Internet-Draft  OAuth 2.0 Attestation-Based Client Authe        May 2026


10.  Privacy Considerations

10.1.  Client Instance Tracking Across Authorization Servers or Resource
       Servers

   Implementers should be aware that using the same client attestation
   across multiple Authorization Servers or Resource Servers could
   result in correlation of the end user using the Client Instance
   through claim values (including the Client Instance Key in the cnf
   claim).  Client deployments are therefore RECOMMENDED to use
   different Client Attestation JWTs with different Client Instance Keys
   across different Authorization Servers or Resource Servers.

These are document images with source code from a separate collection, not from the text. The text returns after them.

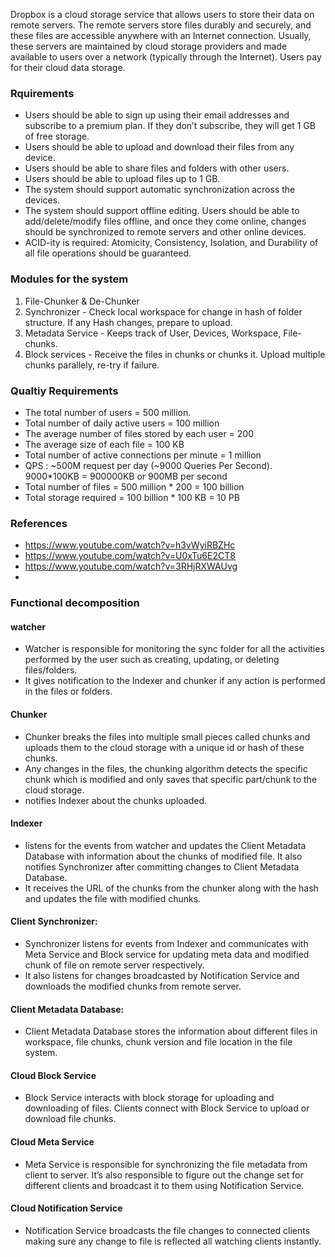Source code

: 
Dropbox is a cloud storage service that allows users to store their data on remote servers. The remote servers store files durably and securely, and these files are accessible anywhere with an Internet connection. Usually, these servers are maintained by cloud storage providers and made available to users over a network (typically through the Internet). Users pay for their cloud data storage.


### Rquirements
<ul>
<li>Users should be able to sign up using their email addresses and subscribe to a premium plan. If they don’t subscribe, they will get 1 GB of free storage.</li>
<li>Users should be able to upload and download their files from any device.</li>
<li>Users should be able to share files and folders with other users.</li>
<li>Users should be able to upload files up to 1 GB.</li>
<li>The system should support automatic synchronization across the devices.</li>
<li>The system should support offline editing. Users should be able to add/delete/modify files offline, and once they come online, changes should be synchronized to remote servers and other online devices.</li>
<li>ACID-ity is required: Atomicity, Consistency, Isolation, and Durability of all file operations should be guaranteed.</li>
</ul>

### Modules for the system 
1. File-Chunker & De-Chunker
2. Synchronizer - Check local workspace for change in hash of folder structure. If any Hash changes, prepare to upload.
3. Metadata Service - Keeps track of User, Devices, Workspace, File-chunks.
4. Block services - Receive the files in chunks or chunks it. Upload multiple chunks parallely, re-try if failure.

### Qualtiy Requirements
<ul>
<li>The total number of users = 500 million.</li>
<li>Total number of daily active users = 100 million</li>
<li>The average number of files stored by each user = 200</li>
<li>The average size of each file = 100 KB</li>
<li>Total number of active connections per minute = 1 million</li>
<li> QPS : ~500M request per day (~9000 Queries Per Second). 9000*100KB = 900000KB  or 900MB per second   </li>
<li>Total number of files = 500 million  * 200 = 100 billion</li>
<li>Total storage required = 100 billion * 100 KB = 10 PB</li>
</ul>

### References
- https://www.youtube.com/watch?v=h3vWyiRBZHc
- https://www.youtube.com/watch?v=U0xTu6E2CT8
- https://www.youtube.com/watch?v=3RHjRXWAUvg
- 

### Functional decomposition
#### watcher
- Watcher is responsible for monitoring the sync folder for all the activities performed by the user such as creating, updating, or deleting files/folders.
- It gives notification to the Indexer and chunker if any action is performed in the files or folders.

#### Chunker
- Chunker breaks the files into multiple small pieces called chunks and uploads them to the cloud storage with a unique id or hash of these chunks. 
- Any changes in the files, the chunking algorithm detects the specific chunk which is modified and only saves that specific part/chunk to the cloud storage.
- notifies Indexer about the chunks uploaded.

#### Indexer
- listens for the events from watcher and updates the Client Metadata Database with information about the chunks of modified file. It also notifies Synchronizer after committing changes to Client Metadata Database.
- It receives the URL of the chunks from the chunker along with the hash and updates the file with modified chunks. 

#### Client Synchronizer: 
- Synchronizer listens for events from Indexer and communicates with Meta Service and Block service for updating meta data and modified chunk of file on remote server respectively. 
- It also listens for changes broadcasted by Notification Service and downloads the modified chunks from remote server.

#### Client Metadata Database: 
- Client Metadata Database stores the information about different files in workspace, file chunks, chunk version and file location in the file system.

#### Cloud Block Service
- Block Service interacts with block storage for uploading and downloading of files. Clients connect with Block Service to upload or download file chunks.

#### Cloud Meta Service
- Meta Service is responsible for synchronizing the file metadata from client to server. It’s also responsible to figure out the change set for different clients and broadcast it to them using Notification Service.

#### Cloud Notification Service
- Notification Service broadcasts the file changes to connected clients making sure any change to file is reflected all watching clients instantly.

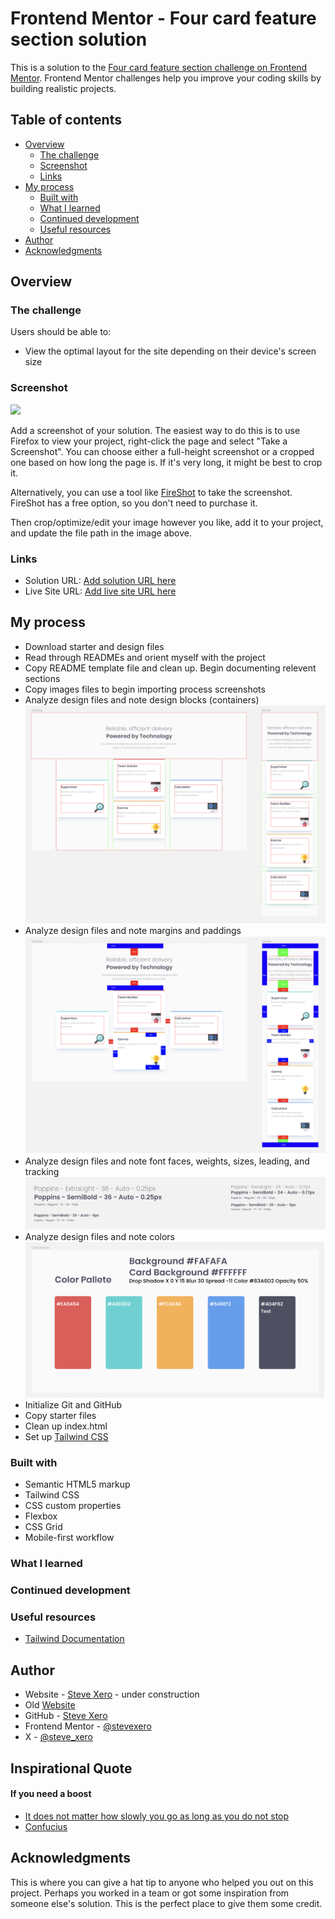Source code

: # Frontend Mentor - Four card feature section solution

This is a solution to the [Four card feature section challenge on Frontend Mentor](https://www.frontendmentor.io/challenges/four-card-feature-section-weK1eFYK). Frontend Mentor challenges help you improve your coding skills by building realistic projects.

## Table of contents

- [Overview](#overview)
  - [The challenge](#the-challenge)
  - [Screenshot](#screenshot)
  - [Links](#links)
- [My process](#my-process)
  - [Built with](#built-with)
  - [What I learned](#what-i-learned)
  - [Continued development](#continued-development)
  - [Useful resources](#useful-resources)
- [Author](#author)
- [Acknowledgments](#acknowledgments)

## Overview

### The challenge

Users should be able to:

- View the optimal layout for the site depending on their device's screen size

### Screenshot

![](./screenshot.jpg)

Add a screenshot of your solution. The easiest way to do this is to use Firefox to view your project, right-click the page and select "Take a Screenshot". You can choose either a full-height screenshot or a cropped one based on how long the page is. If it's very long, it might be best to crop it.

Alternatively, you can use a tool like [FireShot](https://getfireshot.com/) to take the screenshot. FireShot has a free option, so you don't need to purchase it.

Then crop/optimize/edit your image however you like, add it to your project, and update the file path in the image above.

### Links

- Solution URL: [Add solution URL here](https://your-solution-url.com)
- Live Site URL: [Add live site URL here](https://your-live-site-url.com)

## My process

- Download starter and design files
- Read through READMEs and orient myself with the project
- Copy README template file and clean up. Begin documenting relevent sections
- Copy images files to begin importing process screenshots
- Analyze design files and note design blocks (containers)
  ![Design Blocks / Containers](./images/screenshots/containersss.png)
- Analyze design files and note margins and paddings
  ![Design Blocks / Containers](./images/screenshots/mpss.png)
- Analyze design files and note font faces, weights, sizes, leading, and tracking
  ![Design Blocks / Containers](./images/screenshots/typography.png)
- Analyze design files and note colors
  ![Design Blocks / Containers](./images/screenshots/colorsss.png)
- Initialize Git and GitHub
- Copy starter files
- Clean up index.html
- Set up [Tailwind CSS](https://tailwindcss.com/)

### Built with

- Semantic HTML5 markup
- Tailwind CSS
- CSS custom properties
- Flexbox
- CSS Grid
- Mobile-first workflow

### What I learned

### Continued development

### Useful resources

- [Tailwind Documentation](https://tailwindcss.com/docs/installation)

## Author

- Website - [Steve Xero](https://www.stevexero.com) - under construction
- Old [Website](https://www.steven-woodward.com)
- GitHub - [Steve Xero](https://www.github.com/stevexero)
- Frontend Mentor - [@stevexero](https://www.frontendmentor.io/profile/stevexero)
- X - [@steve_xero](https://www.twitter.com/steve_xero)

## Inspirational Quote

#### If you need a boost

- [It does not matter how slowly you go as long as you do not stop](https://medium.com/@officialprpatel002/it-does-not-matter-how-slowly-you-go-as-long-as-you-do-not-stop-confucius-77e3030ed326)
- [Confucius](https://www.britannica.com/biography/Confucius)

## Acknowledgments

This is where you can give a hat tip to anyone who helped you out on this project. Perhaps you worked in a team or got some inspiration from someone else's solution. This is the perfect place to give them some credit.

11.  Security Considerations

   The guidance provided by [RFC7519] and [RFC8725] applies.

11.1.  Replay Attacks

   An Authorization/Resource Server SHOULD implement measures to detect
   replay attacks by the Client Instance.  In the context of this
   specification, this means to detect that an attacker is resending the
   same Client Attestation PoP JWT in multiple requests.  The following
   options are RECOMMENDED for this client authentication method:

   *  The Authorization/Resource Server manages a list of witnessed jti
      values of the Client Attestation PoP JWT for the time window of
      which the JWT would be considered valid.  This sliding time window
      is based on the iat of the Client Attestation PoP and and the
      duration chosen by the Authorization/Resource Server.  If any
      Client Attestation PoP JWT would be replayed, the Authorization/
      Resource Server would recognize the jti value in the list and
      respond with an authentication error.  Details how to implement
      such a data structure to maintain jti values is given in
      Section 9.6.

   *  The Authorization/Resource Server provides a challenge as an
      OAuth-Client-Attestation-Challenge in the challenge endpoint to
      the Client Instance and the Client uses it as a challenge value in
      the Client Attestation PoP JWT.  The Authorization/Resource Server
      may chose to:

      -  manage a list of witnessed challenge values, similar to the
         previously described jti approach.  Details how to implement
         such a data structure to maintain challenge values is given in
         Section 9.6.  This guarantees stronger replay protection with a
         challenge chosen by the Authorization/Resource Server itself,
         at the potential cost of an additional round-trip.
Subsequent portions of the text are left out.